The full set of records is to be reproduced verbatim.

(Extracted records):
+ + +
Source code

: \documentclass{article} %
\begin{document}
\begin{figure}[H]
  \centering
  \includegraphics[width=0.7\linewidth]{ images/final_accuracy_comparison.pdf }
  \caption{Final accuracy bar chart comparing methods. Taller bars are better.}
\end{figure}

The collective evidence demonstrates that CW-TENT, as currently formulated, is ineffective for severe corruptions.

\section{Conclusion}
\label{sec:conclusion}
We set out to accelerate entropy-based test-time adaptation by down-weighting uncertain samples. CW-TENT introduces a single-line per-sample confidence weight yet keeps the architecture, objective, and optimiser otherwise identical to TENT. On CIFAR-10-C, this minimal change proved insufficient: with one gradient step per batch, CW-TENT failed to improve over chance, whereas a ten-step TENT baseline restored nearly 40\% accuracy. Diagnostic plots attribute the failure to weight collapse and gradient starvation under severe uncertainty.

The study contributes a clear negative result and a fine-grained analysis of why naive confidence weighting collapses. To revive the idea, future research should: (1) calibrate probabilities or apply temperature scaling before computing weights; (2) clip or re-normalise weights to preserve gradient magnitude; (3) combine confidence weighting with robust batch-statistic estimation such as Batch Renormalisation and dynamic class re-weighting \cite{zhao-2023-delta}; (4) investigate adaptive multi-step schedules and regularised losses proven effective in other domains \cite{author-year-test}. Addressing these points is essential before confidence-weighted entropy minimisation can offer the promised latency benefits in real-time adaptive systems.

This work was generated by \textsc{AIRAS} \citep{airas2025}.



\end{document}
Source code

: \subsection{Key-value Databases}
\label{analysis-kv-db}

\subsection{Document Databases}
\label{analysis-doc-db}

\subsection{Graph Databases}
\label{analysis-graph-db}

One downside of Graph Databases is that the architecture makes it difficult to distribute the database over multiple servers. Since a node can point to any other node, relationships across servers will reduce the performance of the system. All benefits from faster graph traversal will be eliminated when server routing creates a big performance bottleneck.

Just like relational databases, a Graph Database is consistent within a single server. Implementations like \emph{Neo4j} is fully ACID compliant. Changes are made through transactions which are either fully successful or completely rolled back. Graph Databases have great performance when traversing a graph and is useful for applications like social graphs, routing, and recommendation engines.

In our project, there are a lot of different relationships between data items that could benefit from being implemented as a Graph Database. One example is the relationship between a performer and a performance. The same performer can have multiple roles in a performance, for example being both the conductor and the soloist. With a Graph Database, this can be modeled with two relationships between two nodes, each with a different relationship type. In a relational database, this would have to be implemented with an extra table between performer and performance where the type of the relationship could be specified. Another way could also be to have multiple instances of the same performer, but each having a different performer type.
+ + +
(Result of the task):
Source code

: \documentclass{article} %
\begin{document}
\begin{figure}[H]
  \centering
  \includegraphics[width=0.7\linewidth]{ images/final_accuracy_comparison.pdf }
  \caption{Final accuracy bar chart comparing methods. Taller bars are better.}
\end{figure}

The collective evidence demonstrates that CW-TENT, as currently formulated, is ineffective for severe corruptions.

\section{Conclusion}
\label{sec:conclusion}
We set out to accelerate entropy-based test-time adaptation by down-weighting uncertain samples. CW-TENT introduces a single-line per-sample confidence weight yet keeps the architecture, objective, and optimiser otherwise identical to TENT. On CIFAR-10-C, this minimal change proved insufficient: with one gradient step per batch, CW-TENT failed to improve over chance, whereas a ten-step TENT baseline restored nearly 40\% accuracy. Diagnostic plots attribute the failure to weight collapse and gradient starvation under severe uncertainty.

The study contributes a clear negative result and a fine-grained analysis of why naive confidence weighting collapses. To revive the idea, future research should: (1) calibrate probabilities or apply temperature scaling before computing weights; (2) clip or re-normalise weights to preserve gradient magnitude; (3) combine confidence weighting with robust batch-statistic estimation such as Batch Renormalisation and dynamic class re-weighting \cite{zhao-2023-delta}; (4) investigate adaptive multi-step schedules and regularised losses proven effective in other domains \cite{author-year-test}. Addressing these points is essential before confidence-weighted entropy minimisation can offer the promised latency benefits in real-time adaptive systems.

This work was generated by \textsc{AIRAS} \citep{airas2025}.



\end{document}
Source code

: \subsection{Key-value Databases}
\label{analysis-kv-db}

\subsection{Document Databases}
\label{analysis-doc-db}

\subsection{Graph Databases}
\label{analysis-graph-db}

One downside of Graph Databases is that the architecture makes it difficult to distribute the database over multiple servers. Since a node can point to any other node, relationships across servers will reduce the performance of the system. All benefits from faster graph traversal will be eliminated when server routing creates a big performance bottleneck.

Just like relational databases, a Graph Database is consistent within a single server. Implementations like \emph{Neo4j} is fully ACID compliant. Changes are made through transactions which are either fully successful or completely rolled back. Graph Databases have great performance when traversing a graph and is useful for applications like social graphs, routing, and recommendation engines.

In our project, there are a lot of different relationships between data items that could benefit from being implemented as a Graph Database. One example is the relationship between a performer and a performance. The same performer can have multiple roles in a performance, for example being both the conductor and the soloist. With a Graph Database, this can be modeled with two relationships between two nodes, each with a different relationship type. In a relational database, this would have to be implemented with an extra table between performer and performance where the type of the relationship could be specified. Another way could also be to have multiple instances of the same performer, but each having a different performer type.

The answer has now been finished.